◆ EXERCISE INSTRUCTIONS ◆
Every line below that holds the string "labs" should be copied out.

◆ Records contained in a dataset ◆
+-------+
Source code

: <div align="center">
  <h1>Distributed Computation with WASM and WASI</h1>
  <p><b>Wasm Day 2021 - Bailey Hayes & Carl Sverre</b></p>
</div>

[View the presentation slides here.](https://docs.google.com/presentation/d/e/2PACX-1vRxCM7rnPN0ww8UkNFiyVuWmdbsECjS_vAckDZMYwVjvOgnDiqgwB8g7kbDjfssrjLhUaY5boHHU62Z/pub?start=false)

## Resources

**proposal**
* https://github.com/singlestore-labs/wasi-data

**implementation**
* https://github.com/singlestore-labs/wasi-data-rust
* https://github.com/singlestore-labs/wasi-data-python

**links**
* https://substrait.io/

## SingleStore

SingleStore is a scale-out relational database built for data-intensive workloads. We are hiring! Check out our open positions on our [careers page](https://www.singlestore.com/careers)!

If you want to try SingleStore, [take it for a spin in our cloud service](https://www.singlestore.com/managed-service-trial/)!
+-------+
◆ ANSWER TO THIS EXERCISE ◆
* https://github.com/singlestore-labs/wasi-data
* https://github.com/singlestore-labs/wasi-data-rust
* https://github.com/singlestore-labs/wasi-data-python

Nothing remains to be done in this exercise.